RECORDS SHOWN:
+--

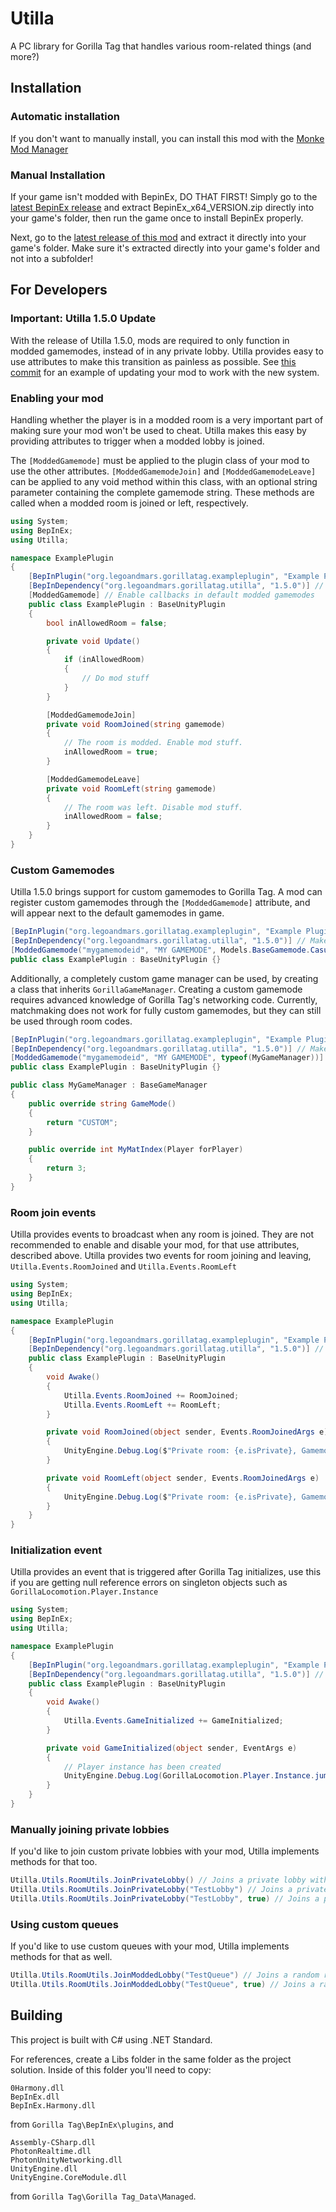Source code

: # Utilla

A PC library for Gorilla Tag that handles various room-related things (and more?)

## Installation

### Automatic installation
If you don't want to manually install, you can install this mod with the [Monke Mod Manager](https://github.com/DeadlyKitten/MonkeModManager/releases/latest)
### Manual Installation

If your game isn't modded with BepinEx, DO THAT FIRST! Simply go to the [latest BepinEx release](https://github.com/BepInEx/BepInEx/releases) and extract BepinEx_x64_VERSION.zip directly into your game's folder, then run the game once to install BepinEx properly.

Next, go to the [latest release of this mod](https://github.com/legoandmars/Utilla/releases/latest) and extract it directly into your game's folder. Make sure it's extracted directly into your game's folder and not into a subfolder!

## For Developers
### **Important:** Utilla 1.5.0 Update
With the release of Utilla 1.5.0, mods are required to only function in modded gamemodes, instead of in any private lobby. Utilla provides easy to use attributes to make this transition as painless as possible. See [this commit](https://github.com/Graicc/SpaceMonke/commit/85074d5947856f5c8d673b141056d26fcc267115) for an example of updating your mod to work with the new system.

### Enabling your mod

Handling whether the player is in a modded room is a very important part of making sure your mod won't be used to cheat. Utilla makes this easy by providing attributes to trigger when a modded lobby is joined.

The `[ModdedGamemode]` must be applied to the plugin class of your mod to use the other attributes. `[ModdedGamemodeJoin]` and `[ModdedGamemodeLeave]` can be applied to any void method within this class, with an optional string parameter containing the complete gamemode string. These methods are called when a modded room is joined or left, respectively.

```cs
using System;
using BepInEx;
using Utilla;

namespace ExamplePlugin
{
    [BepInPlugin("org.legoandmars.gorillatag.exampleplugin", "Example Plugin", "1.0.0")]
    [BepInDependency("org.legoandmars.gorillatag.utilla", "1.5.0")] // Make sure to add Utilla 1.5.0 as a dependency!
    [ModdedGamemode] // Enable callbacks in default modded gamemodes
    public class ExamplePlugin : BaseUnityPlugin
    {
        bool inAllowedRoom = false;

        private void Update()
        {
            if (inAllowedRoom)
            {
                // Do mod stuff
            }
        }

        [ModdedGamemodeJoin]
        private void RoomJoined(string gamemode)
        {
            // The room is modded. Enable mod stuff.
            inAllowedRoom = true;
        }

        [ModdedGamemodeLeave]
        private void RoomLeft(string gamemode)
        {
            // The room was left. Disable mod stuff.
            inAllowedRoom = false;
        }
    }
}
```

### Custom Gamemodes

Utilla 1.5.0 brings support for custom gamemodes to Gorilla Tag. A mod can register custom gamemodes through the `[ModdedGamemode]` attribute, and will appear next to the default gamemodes in game.

```cs
[BepInPlugin("org.legoandmars.gorillatag.exampleplugin", "Example Plugin", "1.0.0")]
[BepInDependency("org.legoandmars.gorillatag.utilla", "1.5.0")] // Make sure to add Utilla 1.5.0 as a dependency!
[ModdedGamemode("mygamemodeid", "MY GAMEMODE", Models.BaseGamemode.Casual)] // Enable callbacks in a new casual gamemode called "MY GAMEMODE"
public class ExamplePlugin : BaseUnityPlugin {}
```

Additionally, a completely custom game manager can be used, by creating a class that inherits `GorillaGameManager`. Creating a custom gamemode requires advanced knowledge of Gorilla Tag's networking code. Currently, matchmaking does not work for fully custom gamemodes, but they can still be used through room codes.

```cs
[BepInPlugin("org.legoandmars.gorillatag.exampleplugin", "Example Plugin", "1.0.0")]
[BepInDependency("org.legoandmars.gorillatag.utilla", "1.5.0")] // Make sure to add Utilla 1.5.0 as a dependency!
[ModdedGamemode("mygamemodeid", "MY GAMEMODE", typeof(MyGameManager))] // Enable callbacks in a new custom gamemode using MyGameManager
public class ExamplePlugin : BaseUnityPlugin {}

public class MyGameManager : BaseGameManager
{
    public override string GameMode()
    {
        return "CUSTOM";
    }

    public override int MyMatIndex(Player forPlayer)
    {
        return 3;
    }
}
```

### Room join events

Utilla provides events to broadcast when any room is joined. They are not recommended to enable and disable your mod, for that use attributes, described above. Utilla provides two events for room joining and leaving, `Utilla.Events.RoomJoined` and `Utilla.Events.RoomLeft` 

```cs
using System;
using BepInEx;
using Utilla;

namespace ExamplePlugin
{
    [BepInPlugin("org.legoandmars.gorillatag.exampleplugin", "Example Plugin", "1.0.0")]
    [BepInDependency("org.legoandmars.gorillatag.utilla", "1.5.0")] // Make sure to add Utilla as a dependency!
    public class ExamplePlugin : BaseUnityPlugin
    {
        void Awake()
        {
            Utilla.Events.RoomJoined += RoomJoined;
            Utilla.Events.RoomLeft += RoomLeft;
        }

        private void RoomJoined(object sender, Events.RoomJoinedArgs e)
        {
            UnityEngine.Debug.Log($"Private room: {e.isPrivate}, Gamemode: {e.Gamemode}");
        }

        private void RoomLeft(object sender, Events.RoomJoinedArgs e)
        {
            UnityEngine.Debug.Log($"Private room: {e.isPrivate}, Gamemode: {e.Gamemode}");
        }
    }
}
```

### Initialization event

Utilla provides an event that is triggered after Gorilla Tag initializes, use this if you are getting null reference errors on singleton objects such as `GorillaLocomotion.Player.Instance`

```cs
using System;
using BepInEx;
using Utilla;

namespace ExamplePlugin
{
    [BepInPlugin("org.legoandmars.gorillatag.exampleplugin", "Example Plugin", "1.0.0")]
    [BepInDependency("org.legoandmars.gorillatag.utilla", "1.5.0")] // Make sure to add Utilla as a dependency!
    public class ExamplePlugin : BaseUnityPlugin
    {
        void Awake()
        {
            Utilla.Events.GameInitialized += GameInitialized;
        }

        private void GameInitialized(object sender, EventArgs e)
        {
            // Player instance has been created
            UnityEngine.Debug.Log(GorillaLocomotion.Player.Instance.jumpMultiplier);
        }
    }
}
```

### Manually joining private lobbies
If you'd like to join custom private lobbies with your mod, Utilla implements methods for that too.
```cs
Utilla.Utils.RoomUtils.JoinPrivateLobby() // Joins a private lobby with a random 6 character code
Utilla.Utils.RoomUtils.JoinPrivateLobby("TestLobby") // Joins a private lobby with the code TestLobby
Utilla.Utils.RoomUtils.JoinPrivateLobby("TestLobby", true) // Joins a private casual lobby with the code TestLobby
```

### Using custom queues
If you'd like to use custom queues with your mod, Utilla implements methods for that as well.
```cs
Utilla.Utils.RoomUtils.JoinModdedLobby("TestQueue") // Joins a random room in the queue TestQueue
Utilla.Utils.RoomUtils.JoinModdedLobby("TestQueue", true) // Joins a random casual room in the queue TestQueue
```

## Building
This project is built with C# using .NET Standard.

For references, create a Libs folder in the same folder as the project solution. Inside of this folder you'll need to copy:

```
0Harmony.dll
BepInEx.dll
BepInEx.Harmony.dll
``` 
from `Gorilla Tag\BepInEx\plugins`, and
```
Assembly-CSharp.dll
PhotonRealtime.dll
PhotonUnityNetworking.dll
UnityEngine.dll
UnityEngine.CoreModule.dll
``` 
from `Gorilla Tag\Gorilla Tag_Data\Managed`.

+--

Line by line, restate the data above exactly as it stands, minus the pictures.

Source code

: # Utilla

A PC library for Gorilla Tag that handles various room-related things (and more?)

## Installation

### Automatic installation
If you don't want to manually install, you can install this mod with the [Monke Mod Manager](https://github.com/DeadlyKitten/MonkeModManager/releases/latest)
### Manual Installation

If your game isn't modded with BepinEx, DO THAT FIRST! Simply go to the [latest BepinEx release](https://github.com/BepInEx/BepInEx/releases) and extract BepinEx_x64_VERSION.zip directly into your game's folder, then run the game once to install BepinEx properly.

Next, go to the [latest release of this mod](https://github.com/legoandmars/Utilla/releases/latest) and extract it directly into your game's folder. Make sure it's extracted directly into your game's folder and not into a subfolder!

## For Developers
### **Important:** Utilla 1.5.0 Update
With the release of Utilla 1.5.0, mods are required to only function in modded gamemodes, instead of in any private lobby. Utilla provides easy to use attributes to make this transition as painless as possible. See [this commit](https://github.com/Graicc/SpaceMonke/commit/85074d5947856f5c8d673b141056d26fcc267115) for an example of updating your mod to work with the new system.

### Enabling your mod

Handling whether the player is in a modded room is a very important part of making sure your mod won't be used to cheat. Utilla makes this easy by providing attributes to trigger when a modded lobby is joined.

The `[ModdedGamemode]` must be applied to the plugin class of your mod to use the other attributes. `[ModdedGamemodeJoin]` and `[ModdedGamemodeLeave]` can be applied to any void method within this class, with an optional string parameter containing the complete gamemode string. These methods are called when a modded room is joined or left, respectively.

```cs
using System;
using BepInEx;
using Utilla;

namespace ExamplePlugin
{
    [BepInPlugin("org.legoandmars.gorillatag.exampleplugin", "Example Plugin", "1.0.0")]
    [BepInDependency("org.legoandmars.gorillatag.utilla", "1.5.0")] // Make sure to add Utilla 1.5.0 as a dependency!
    [ModdedGamemode] // Enable callbacks in default modded gamemodes
    public class ExamplePlugin : BaseUnityPlugin
    {
        bool inAllowedRoom = false;

        private void Update()
        {
            if (inAllowedRoom)
            {
                // Do mod stuff
            }
        }

        [ModdedGamemodeJoin]
        private void RoomJoined(string gamemode)
        {
            // The room is modded. Enable mod stuff.
            inAllowedRoom = true;
        }

        [ModdedGamemodeLeave]
        private void RoomLeft(string gamemode)
        {
            // The room was left. Disable mod stuff.
            inAllowedRoom = false;
        }
    }
}
```

### Custom Gamemodes

Utilla 1.5.0 brings support for custom gamemodes to Gorilla Tag. A mod can register custom gamemodes through the `[ModdedGamemode]` attribute, and will appear next to the default gamemodes in game.

```cs
[BepInPlugin("org.legoandmars.gorillatag.exampleplugin", "Example Plugin", "1.0.0")]
[BepInDependency("org.legoandmars.gorillatag.utilla", "1.5.0")] // Make sure to add Utilla 1.5.0 as a dependency!
[ModdedGamemode("mygamemodeid", "MY GAMEMODE", Models.BaseGamemode.Casual)] // Enable callbacks in a new casual gamemode called "MY GAMEMODE"
public class ExamplePlugin : BaseUnityPlugin {}
```

Additionally, a completely custom game manager can be used, by creating a class that inherits `GorillaGameManager`. Creating a custom gamemode requires advanced knowledge of Gorilla Tag's networking code. Currently, matchmaking does not work for fully custom gamemodes, but they can still be used through room codes.

```cs
[BepInPlugin("org.legoandmars.gorillatag.exampleplugin", "Example Plugin", "1.0.0")]
[BepInDependency("org.legoandmars.gorillatag.utilla", "1.5.0")] // Make sure to add Utilla 1.5.0 as a dependency!
[ModdedGamemode("mygamemodeid", "MY GAMEMODE", typeof(MyGameManager))] // Enable callbacks in a new custom gamemode using MyGameManager
public class ExamplePlugin : BaseUnityPlugin {}

public class MyGameManager : BaseGameManager
{
    public override string GameMode()
    {
        return "CUSTOM";
    }

    public override int MyMatIndex(Player forPlayer)
    {
        return 3;
    }
}
```

### Room join events

Utilla provides events to broadcast when any room is joined. They are not recommended to enable and disable your mod, for that use attributes, described above. Utilla provides two events for room joining and leaving, `Utilla.Events.RoomJoined` and `Utilla.Events.RoomLeft` 

```cs
using System;
using BepInEx;
using Utilla;

namespace ExamplePlugin
{
    [BepInPlugin("org.legoandmars.gorillatag.exampleplugin", "Example Plugin", "1.0.0")]
    [BepInDependency("org.legoandmars.gorillatag.utilla", "1.5.0")] // Make sure to add Utilla as a dependency!
    public class ExamplePlugin : BaseUnityPlugin
    {
        void Awake()
        {
            Utilla.Events.RoomJoined += RoomJoined;
            Utilla.Events.RoomLeft += RoomLeft;
        }

        private void RoomJoined(object sender, Events.RoomJoinedArgs e)
        {
            UnityEngine.Debug.Log($"Private room: {e.isPrivate}, Gamemode: {e.Gamemode}");
        }

        private void RoomLeft(object sender, Events.RoomJoinedArgs e)
        {
            UnityEngine.Debug.Log($"Private room: {e.isPrivate}, Gamemode: {e.Gamemode}");
        }
    }
}
```

### Initialization event

Utilla provides an event that is triggered after Gorilla Tag initializes, use this if you are getting null reference errors on singleton objects such as `GorillaLocomotion.Player.Instance`

```cs
using System;
using BepInEx;
using Utilla;

namespace ExamplePlugin
{
    [BepInPlugin("org.legoandmars.gorillatag.exampleplugin", "Example Plugin", "1.0.0")]
    [BepInDependency("org.legoandmars.gorillatag.utilla", "1.5.0")] // Make sure to add Utilla as a dependency!
    public class ExamplePlugin : BaseUnityPlugin
    {
        void Awake()
        {
            Utilla.Events.GameInitialized += GameInitialized;
        }

        private void GameInitialized(object sender, EventArgs e)
        {
            // Player instance has been created
            UnityEngine.Debug.Log(GorillaLocomotion.Player.Instance.jumpMultiplier);
        }
    }
}
```

### Manually joining private lobbies
If you'd like to join custom private lobbies with your mod, Utilla implements methods for that too.
```cs
Utilla.Utils.RoomUtils.JoinPrivateLobby() // Joins a private lobby with a random 6 character code
Utilla.Utils.RoomUtils.JoinPrivateLobby("TestLobby") // Joins a private lobby with the code TestLobby
Utilla.Utils.RoomUtils.JoinPrivateLobby("TestLobby", true) // Joins a private casual lobby with the code TestLobby
```

### Using custom queues
If you'd like to use custom queues with your mod, Utilla implements methods for that as well.
```cs
Utilla.Utils.RoomUtils.JoinModdedLobby("TestQueue") // Joins a random room in the queue TestQueue
Utilla.Utils.RoomUtils.JoinModdedLobby("TestQueue", true) // Joins a random casual room in the queue TestQueue
```

## Building
This project is built with C# using .NET Standard.

For references, create a Libs folder in the same folder as the project solution. Inside of this folder you'll need to copy:

```
0Harmony.dll
BepInEx.dll
BepInEx.Harmony.dll
``` 
from `Gorilla Tag\BepInEx\plugins`, and
```
Assembly-CSharp.dll
PhotonRealtime.dll
PhotonUnityNetworking.dll
UnityEngine.dll
UnityEngine.CoreModule.dll
``` 
from `Gorilla Tag\Gorilla Tag_Data\Managed`.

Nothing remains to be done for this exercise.